▶ [Given data]:
* * * * * * *

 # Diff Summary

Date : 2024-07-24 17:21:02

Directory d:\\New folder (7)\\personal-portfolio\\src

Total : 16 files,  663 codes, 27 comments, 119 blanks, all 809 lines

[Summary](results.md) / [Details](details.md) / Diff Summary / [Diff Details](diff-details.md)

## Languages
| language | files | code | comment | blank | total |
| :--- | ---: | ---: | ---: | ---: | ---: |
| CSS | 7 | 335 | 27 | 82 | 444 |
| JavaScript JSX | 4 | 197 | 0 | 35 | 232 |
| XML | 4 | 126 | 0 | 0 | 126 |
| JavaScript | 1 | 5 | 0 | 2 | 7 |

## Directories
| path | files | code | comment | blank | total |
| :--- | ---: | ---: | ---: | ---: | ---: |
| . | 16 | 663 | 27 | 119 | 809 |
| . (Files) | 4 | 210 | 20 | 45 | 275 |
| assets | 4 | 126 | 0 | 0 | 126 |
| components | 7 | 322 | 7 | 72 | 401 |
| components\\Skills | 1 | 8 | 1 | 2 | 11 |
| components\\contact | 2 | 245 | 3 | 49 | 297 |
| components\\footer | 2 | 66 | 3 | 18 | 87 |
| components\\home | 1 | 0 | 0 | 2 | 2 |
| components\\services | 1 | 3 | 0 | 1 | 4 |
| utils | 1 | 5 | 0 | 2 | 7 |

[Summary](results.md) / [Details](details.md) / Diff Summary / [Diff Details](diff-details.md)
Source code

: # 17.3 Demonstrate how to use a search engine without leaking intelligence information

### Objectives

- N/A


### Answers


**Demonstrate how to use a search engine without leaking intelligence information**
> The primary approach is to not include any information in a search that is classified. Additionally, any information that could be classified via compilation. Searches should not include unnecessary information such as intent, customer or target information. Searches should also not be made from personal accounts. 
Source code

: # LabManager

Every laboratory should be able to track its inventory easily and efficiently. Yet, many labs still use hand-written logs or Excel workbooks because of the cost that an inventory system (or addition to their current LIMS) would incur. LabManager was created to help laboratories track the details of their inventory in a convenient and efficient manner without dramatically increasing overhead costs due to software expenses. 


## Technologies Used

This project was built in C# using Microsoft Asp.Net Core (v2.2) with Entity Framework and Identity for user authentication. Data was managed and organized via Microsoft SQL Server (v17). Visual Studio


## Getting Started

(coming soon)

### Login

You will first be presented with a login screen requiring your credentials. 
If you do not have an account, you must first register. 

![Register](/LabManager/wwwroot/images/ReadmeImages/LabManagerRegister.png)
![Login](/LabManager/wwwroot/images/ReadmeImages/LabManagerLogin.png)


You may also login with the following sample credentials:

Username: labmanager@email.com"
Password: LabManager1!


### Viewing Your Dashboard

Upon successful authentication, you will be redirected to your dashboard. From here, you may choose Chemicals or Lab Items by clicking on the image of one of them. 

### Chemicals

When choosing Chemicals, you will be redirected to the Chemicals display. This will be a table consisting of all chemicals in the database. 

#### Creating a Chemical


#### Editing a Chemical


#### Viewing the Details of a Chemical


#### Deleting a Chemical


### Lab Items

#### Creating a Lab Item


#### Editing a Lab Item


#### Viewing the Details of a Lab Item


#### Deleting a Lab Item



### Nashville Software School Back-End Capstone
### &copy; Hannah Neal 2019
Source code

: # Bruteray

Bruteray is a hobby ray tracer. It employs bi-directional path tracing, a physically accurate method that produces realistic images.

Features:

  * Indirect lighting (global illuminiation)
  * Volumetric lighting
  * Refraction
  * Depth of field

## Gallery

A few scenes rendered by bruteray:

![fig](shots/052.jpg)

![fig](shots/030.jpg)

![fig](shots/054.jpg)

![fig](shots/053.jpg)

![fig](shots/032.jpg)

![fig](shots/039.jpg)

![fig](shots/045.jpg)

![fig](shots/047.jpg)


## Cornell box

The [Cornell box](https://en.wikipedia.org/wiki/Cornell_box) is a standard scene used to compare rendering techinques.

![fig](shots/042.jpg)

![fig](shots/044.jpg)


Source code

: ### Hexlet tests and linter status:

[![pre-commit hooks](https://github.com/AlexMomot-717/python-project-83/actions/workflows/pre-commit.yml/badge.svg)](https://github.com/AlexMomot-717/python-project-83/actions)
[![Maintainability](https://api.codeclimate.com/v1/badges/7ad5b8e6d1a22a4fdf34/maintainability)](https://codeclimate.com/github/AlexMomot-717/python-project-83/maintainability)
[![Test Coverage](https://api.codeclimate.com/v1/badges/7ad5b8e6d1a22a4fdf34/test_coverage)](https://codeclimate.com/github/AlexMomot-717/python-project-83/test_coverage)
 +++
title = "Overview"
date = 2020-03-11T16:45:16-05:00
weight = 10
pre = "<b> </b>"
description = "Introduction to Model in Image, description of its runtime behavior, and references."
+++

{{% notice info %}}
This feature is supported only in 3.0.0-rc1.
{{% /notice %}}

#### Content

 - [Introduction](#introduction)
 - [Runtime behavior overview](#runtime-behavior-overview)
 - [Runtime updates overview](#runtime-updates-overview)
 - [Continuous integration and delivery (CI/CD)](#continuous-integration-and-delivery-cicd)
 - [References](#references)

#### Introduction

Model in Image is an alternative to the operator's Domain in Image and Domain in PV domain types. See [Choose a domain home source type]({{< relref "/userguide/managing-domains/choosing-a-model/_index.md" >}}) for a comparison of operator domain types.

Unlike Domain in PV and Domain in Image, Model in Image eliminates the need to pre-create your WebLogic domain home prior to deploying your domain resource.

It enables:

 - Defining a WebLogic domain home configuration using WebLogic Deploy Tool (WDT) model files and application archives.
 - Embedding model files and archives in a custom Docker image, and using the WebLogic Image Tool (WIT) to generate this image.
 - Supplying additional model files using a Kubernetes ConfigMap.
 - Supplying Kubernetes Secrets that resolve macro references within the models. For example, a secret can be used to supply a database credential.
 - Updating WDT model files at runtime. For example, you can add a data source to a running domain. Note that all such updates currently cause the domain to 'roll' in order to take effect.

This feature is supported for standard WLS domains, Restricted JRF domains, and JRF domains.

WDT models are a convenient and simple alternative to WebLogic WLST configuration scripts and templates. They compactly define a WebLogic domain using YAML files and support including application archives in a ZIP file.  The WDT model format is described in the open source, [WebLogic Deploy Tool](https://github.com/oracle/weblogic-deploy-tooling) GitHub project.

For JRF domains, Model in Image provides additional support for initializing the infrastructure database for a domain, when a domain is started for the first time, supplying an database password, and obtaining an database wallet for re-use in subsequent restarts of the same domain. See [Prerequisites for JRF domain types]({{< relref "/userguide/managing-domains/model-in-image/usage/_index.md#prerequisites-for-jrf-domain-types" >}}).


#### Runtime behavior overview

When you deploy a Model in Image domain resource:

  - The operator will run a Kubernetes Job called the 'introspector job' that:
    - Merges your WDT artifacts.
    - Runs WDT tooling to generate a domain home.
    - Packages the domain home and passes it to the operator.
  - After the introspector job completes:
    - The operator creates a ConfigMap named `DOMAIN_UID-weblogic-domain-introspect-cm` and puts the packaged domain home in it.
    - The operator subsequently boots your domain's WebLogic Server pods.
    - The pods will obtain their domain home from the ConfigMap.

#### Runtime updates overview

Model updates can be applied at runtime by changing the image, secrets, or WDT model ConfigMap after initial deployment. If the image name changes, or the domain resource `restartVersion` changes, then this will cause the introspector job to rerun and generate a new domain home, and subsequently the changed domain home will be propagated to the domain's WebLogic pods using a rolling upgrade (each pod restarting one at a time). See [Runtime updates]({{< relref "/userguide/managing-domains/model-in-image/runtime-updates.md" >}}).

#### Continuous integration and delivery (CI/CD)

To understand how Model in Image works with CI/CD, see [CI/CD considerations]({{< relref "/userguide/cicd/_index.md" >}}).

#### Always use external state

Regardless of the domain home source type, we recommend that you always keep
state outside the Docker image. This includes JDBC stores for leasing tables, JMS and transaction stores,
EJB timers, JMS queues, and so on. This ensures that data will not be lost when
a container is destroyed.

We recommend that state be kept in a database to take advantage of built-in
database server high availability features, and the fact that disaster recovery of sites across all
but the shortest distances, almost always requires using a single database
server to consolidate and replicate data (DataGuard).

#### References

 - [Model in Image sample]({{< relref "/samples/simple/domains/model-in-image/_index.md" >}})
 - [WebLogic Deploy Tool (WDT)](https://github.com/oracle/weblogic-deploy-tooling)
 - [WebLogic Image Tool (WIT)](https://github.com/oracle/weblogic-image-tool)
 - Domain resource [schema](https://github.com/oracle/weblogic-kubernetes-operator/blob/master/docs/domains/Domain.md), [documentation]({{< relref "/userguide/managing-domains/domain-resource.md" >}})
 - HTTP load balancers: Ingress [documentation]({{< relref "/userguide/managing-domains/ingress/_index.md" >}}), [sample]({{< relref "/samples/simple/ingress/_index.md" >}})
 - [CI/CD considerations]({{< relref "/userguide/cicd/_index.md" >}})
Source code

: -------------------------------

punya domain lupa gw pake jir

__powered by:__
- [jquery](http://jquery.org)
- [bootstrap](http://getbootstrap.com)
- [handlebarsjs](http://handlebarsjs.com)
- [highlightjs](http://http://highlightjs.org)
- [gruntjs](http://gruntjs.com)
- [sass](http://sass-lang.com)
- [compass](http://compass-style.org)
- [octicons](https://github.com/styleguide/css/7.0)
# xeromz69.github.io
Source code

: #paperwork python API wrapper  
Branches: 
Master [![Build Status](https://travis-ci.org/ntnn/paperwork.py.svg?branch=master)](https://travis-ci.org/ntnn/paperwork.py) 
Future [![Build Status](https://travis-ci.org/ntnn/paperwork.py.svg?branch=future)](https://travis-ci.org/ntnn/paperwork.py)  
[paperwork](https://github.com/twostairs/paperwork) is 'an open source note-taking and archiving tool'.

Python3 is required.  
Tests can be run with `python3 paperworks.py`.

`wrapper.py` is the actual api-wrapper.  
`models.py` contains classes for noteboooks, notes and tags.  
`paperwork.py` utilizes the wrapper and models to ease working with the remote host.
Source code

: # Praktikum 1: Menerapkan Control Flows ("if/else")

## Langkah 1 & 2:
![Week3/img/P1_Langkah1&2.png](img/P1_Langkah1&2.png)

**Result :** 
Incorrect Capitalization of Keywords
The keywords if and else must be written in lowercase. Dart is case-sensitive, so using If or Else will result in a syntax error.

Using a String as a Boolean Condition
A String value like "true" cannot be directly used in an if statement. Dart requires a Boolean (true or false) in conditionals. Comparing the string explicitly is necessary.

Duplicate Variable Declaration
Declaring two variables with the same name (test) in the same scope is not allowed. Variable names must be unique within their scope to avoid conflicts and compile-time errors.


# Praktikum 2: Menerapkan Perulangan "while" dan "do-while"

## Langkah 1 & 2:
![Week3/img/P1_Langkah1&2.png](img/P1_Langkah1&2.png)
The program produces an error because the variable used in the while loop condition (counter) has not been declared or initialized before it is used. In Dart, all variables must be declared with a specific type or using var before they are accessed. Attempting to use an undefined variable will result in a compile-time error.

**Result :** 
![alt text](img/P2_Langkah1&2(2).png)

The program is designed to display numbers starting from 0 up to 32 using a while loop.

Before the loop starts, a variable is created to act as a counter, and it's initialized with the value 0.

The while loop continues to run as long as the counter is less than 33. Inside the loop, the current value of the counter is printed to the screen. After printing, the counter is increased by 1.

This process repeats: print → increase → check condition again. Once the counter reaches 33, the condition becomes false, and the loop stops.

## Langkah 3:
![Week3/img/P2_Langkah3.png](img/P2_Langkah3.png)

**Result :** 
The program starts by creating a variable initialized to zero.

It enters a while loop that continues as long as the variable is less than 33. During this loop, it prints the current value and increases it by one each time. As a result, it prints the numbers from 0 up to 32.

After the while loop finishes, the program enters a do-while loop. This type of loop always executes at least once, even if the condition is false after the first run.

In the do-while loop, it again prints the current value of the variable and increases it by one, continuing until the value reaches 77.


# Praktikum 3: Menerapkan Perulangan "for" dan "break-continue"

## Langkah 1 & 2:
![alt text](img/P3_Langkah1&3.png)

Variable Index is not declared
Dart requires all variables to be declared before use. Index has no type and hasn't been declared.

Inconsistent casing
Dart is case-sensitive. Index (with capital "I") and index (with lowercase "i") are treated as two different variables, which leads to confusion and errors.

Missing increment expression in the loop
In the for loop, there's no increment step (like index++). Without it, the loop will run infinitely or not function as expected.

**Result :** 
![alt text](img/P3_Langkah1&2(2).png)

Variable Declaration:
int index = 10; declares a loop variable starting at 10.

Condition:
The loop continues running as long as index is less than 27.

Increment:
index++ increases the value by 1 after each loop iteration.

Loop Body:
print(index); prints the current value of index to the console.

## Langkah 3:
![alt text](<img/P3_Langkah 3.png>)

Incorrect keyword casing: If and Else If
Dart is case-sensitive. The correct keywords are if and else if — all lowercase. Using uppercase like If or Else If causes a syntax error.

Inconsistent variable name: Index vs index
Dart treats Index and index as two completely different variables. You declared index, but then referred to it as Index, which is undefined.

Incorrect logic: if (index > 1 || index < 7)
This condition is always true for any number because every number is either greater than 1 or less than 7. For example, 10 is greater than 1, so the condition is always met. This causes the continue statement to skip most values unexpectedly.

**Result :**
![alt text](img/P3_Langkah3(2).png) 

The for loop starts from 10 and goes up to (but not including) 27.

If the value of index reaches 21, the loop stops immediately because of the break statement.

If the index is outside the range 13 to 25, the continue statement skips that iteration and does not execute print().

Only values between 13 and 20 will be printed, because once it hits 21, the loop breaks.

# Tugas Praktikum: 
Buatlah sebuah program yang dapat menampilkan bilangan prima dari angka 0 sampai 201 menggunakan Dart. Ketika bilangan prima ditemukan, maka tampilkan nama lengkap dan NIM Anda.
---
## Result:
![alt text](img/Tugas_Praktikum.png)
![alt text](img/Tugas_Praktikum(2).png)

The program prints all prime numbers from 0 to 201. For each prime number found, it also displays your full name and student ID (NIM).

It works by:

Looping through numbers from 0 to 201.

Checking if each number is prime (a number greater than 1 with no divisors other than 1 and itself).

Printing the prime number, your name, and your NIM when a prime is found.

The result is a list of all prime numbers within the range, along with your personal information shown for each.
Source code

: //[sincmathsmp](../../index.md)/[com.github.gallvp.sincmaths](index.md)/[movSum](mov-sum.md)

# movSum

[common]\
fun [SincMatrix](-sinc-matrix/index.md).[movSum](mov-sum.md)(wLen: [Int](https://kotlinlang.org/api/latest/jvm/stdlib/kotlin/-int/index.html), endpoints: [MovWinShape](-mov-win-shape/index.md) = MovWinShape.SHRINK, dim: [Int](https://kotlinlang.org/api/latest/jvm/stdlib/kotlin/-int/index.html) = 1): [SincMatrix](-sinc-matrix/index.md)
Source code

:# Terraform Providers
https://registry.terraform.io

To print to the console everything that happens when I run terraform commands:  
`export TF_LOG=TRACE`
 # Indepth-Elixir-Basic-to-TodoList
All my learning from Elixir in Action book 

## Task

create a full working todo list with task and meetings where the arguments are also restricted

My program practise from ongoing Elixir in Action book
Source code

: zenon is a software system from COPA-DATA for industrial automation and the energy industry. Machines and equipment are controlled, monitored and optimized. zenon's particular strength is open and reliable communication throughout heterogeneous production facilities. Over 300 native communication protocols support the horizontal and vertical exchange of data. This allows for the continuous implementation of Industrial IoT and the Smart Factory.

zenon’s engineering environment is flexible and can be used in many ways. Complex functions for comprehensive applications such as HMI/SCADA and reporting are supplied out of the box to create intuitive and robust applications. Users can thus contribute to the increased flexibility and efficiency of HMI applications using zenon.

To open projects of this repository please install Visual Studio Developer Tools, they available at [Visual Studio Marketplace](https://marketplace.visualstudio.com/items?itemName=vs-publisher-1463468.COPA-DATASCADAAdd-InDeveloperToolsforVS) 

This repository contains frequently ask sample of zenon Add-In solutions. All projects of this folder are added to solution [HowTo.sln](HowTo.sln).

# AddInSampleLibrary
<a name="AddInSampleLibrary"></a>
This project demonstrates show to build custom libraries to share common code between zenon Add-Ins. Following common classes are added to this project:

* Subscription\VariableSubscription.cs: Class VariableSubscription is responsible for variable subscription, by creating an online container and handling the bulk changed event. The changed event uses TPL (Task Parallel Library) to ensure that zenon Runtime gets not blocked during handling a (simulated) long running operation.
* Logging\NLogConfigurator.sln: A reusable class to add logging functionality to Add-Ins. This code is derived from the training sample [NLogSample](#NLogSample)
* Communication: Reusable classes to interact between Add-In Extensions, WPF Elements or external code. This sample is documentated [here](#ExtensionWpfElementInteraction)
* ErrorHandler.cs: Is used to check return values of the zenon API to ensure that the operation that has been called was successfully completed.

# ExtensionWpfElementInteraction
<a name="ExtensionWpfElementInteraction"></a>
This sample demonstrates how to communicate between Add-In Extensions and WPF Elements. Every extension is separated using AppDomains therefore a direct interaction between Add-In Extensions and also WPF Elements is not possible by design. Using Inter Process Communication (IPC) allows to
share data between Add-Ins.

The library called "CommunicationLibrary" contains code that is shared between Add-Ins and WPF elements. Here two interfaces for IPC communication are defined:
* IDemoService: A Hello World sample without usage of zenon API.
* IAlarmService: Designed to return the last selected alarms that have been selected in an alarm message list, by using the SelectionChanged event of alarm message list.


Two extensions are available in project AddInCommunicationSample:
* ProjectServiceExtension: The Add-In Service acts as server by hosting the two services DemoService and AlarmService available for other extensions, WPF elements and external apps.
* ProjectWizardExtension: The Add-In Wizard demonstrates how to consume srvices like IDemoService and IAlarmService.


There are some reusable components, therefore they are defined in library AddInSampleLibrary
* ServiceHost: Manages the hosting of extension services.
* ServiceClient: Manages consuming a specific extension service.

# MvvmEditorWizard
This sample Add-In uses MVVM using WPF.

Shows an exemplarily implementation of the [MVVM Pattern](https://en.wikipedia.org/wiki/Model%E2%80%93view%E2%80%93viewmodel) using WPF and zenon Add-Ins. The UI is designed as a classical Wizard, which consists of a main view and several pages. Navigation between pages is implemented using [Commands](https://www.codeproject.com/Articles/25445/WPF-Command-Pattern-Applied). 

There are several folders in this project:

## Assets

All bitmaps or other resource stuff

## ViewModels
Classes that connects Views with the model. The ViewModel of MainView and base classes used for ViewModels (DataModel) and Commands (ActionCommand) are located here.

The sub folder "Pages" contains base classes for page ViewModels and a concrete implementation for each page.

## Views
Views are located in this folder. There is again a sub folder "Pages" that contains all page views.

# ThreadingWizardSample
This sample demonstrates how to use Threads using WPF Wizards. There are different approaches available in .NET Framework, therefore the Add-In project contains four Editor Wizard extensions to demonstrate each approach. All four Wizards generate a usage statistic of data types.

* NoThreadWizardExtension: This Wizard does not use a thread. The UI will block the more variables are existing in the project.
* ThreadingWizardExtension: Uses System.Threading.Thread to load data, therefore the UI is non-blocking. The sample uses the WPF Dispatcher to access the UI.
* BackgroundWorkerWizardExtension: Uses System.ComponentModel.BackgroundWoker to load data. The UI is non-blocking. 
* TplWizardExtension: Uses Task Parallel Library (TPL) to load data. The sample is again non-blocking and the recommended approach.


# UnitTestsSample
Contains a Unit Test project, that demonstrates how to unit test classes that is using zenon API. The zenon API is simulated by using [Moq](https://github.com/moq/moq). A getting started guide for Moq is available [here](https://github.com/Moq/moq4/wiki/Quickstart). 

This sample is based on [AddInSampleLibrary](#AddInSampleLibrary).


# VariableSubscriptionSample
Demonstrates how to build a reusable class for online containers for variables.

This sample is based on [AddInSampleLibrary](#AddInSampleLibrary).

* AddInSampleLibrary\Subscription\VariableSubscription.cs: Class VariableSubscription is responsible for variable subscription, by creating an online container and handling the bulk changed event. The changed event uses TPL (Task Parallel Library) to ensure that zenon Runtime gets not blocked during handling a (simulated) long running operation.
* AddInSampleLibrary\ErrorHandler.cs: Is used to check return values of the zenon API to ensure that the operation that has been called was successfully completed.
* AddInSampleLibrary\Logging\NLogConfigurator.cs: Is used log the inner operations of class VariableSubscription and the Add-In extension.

* * * * * * *

▶ [Aim of the exercise]: Print exactly the lines from the beginning of the entries through the line with "path | files". Output nothing more.

▶ [Exercise answer]:
 # Diff Summary

Date : 2024-07-24 17:21:02

Directory d:\\New folder (7)\\personal-portfolio\\src

Total : 16 files,  663 codes, 27 comments, 119 blanks, all 809 lines

[Summary](results.md) / [Details](details.md) / Diff Summary / [Diff Details](diff-details.md)

## Languages
| language | files | code | comment | blank | total |
| :--- | ---: | ---: | ---: | ---: | ---: |
| CSS | 7 | 335 | 27 | 82 | 444 |
| JavaScript JSX | 4 | 197 | 0 | 35 | 232 |
| XML | 4 | 126 | 0 | 0 | 126 |
| JavaScript | 1 | 5 | 0 | 2 | 7 |

## Directories
| path | files | code | comment | blank | total |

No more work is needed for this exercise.